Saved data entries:
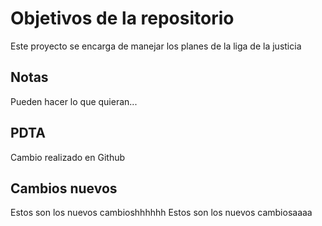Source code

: # Objetivos de la repositorio

Este proyecto se encarga de manejar los planes de la liga de la justicia


## Notas
Pueden hacer lo que quieran...


## PDTA
Cambio realizado en Github

## Cambios nuevos
Estos son los nuevos cambioshhhhhh
Estos son los nuevos cambiosaaaa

Assignment: Locate the word "Estos" in the entries, and copy every line where it is found.

Solution:
Estos son los nuevos cambioshhhhhh
Estos son los nuevos cambiosaaaa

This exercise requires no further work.